By that August, Stephen Lott had left the area for Arizona, and police publicly announced that they had exhausted the tips in the search for Christine Lott.
According to a Bonner County Sheriff’s Office news release, Christine Lott’s case was categorized as a suspicious disappearance and later upgraded to a suspicious death, and Stephen Lott, who waited two days to report her missing, was named the primary person of interest years before his arrest.
Christine Lott’s body was found in February 2016 by a shed hunter in the Kootenai County woods along a forest service road. After her body was identified, the sheriff’s offices in Bonner and Kootenai counties began a joint investigation in which Stephen Lott was still considered the primary person of interest.
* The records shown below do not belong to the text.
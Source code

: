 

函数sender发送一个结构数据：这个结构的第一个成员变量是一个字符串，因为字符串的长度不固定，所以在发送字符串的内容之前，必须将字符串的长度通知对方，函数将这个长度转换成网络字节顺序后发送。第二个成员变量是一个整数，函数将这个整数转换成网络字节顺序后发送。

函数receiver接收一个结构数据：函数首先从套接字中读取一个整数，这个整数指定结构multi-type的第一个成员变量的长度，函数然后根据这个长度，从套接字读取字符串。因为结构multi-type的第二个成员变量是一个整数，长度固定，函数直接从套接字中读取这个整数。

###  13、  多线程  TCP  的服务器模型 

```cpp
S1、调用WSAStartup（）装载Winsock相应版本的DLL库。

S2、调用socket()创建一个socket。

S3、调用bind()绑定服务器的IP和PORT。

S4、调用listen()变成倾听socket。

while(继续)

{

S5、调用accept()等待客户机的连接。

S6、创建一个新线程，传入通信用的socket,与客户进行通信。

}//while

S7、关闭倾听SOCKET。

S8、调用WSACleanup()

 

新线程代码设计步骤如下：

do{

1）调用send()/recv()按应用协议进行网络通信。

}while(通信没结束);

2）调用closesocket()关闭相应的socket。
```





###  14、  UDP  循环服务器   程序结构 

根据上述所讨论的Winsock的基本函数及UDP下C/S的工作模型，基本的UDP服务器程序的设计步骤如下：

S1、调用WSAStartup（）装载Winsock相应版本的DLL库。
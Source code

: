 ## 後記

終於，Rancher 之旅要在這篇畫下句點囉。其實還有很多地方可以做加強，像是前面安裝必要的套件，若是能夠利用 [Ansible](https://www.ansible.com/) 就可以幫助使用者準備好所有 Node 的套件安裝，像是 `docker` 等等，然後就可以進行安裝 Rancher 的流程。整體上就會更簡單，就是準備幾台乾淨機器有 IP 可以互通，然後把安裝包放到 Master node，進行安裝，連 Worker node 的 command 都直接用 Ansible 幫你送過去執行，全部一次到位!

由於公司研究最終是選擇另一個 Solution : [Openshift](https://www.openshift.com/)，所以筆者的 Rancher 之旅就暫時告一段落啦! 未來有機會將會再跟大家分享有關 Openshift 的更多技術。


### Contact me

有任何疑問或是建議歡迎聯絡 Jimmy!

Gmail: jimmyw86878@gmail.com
Last month, detectives discovered a letter Stephen Lott wrote to a family member contradicting information he had provided to detectives during the investigation. In the letter, he indicated that his wife’s death happened in Bonner County and that she may have killed herself, according to the release.
After detectives acquired the letter, they filed a first-degree murder arrest warrant and set Stephen Lott’s bond at $1 million. Later, a grand jury found probable cause to charge him with first-degree murder and failure to notify the coroner of a death, both felonies.
Stephen Lott, who was arrested in Murfreesboro, Tennessee, last month, was charged Thursday during his first court appearance in Bonner County.
Christine Lott’s mother, Lucille Kucera, said that in the days leading up the disappearance, her daughter would call daily to talk about her garden and the flowers she was growing. She also loved dogs.
Kucera said her daughter, who was described as under 5-foot-4 and 105 pounds with blue eyes in missing-person reports, was born the smallest of her siblings. The aspect of her daughter’s life that’s clearest in her memory, Kucera said, was the love she had for her kids.
“Those boys were her life,” she said.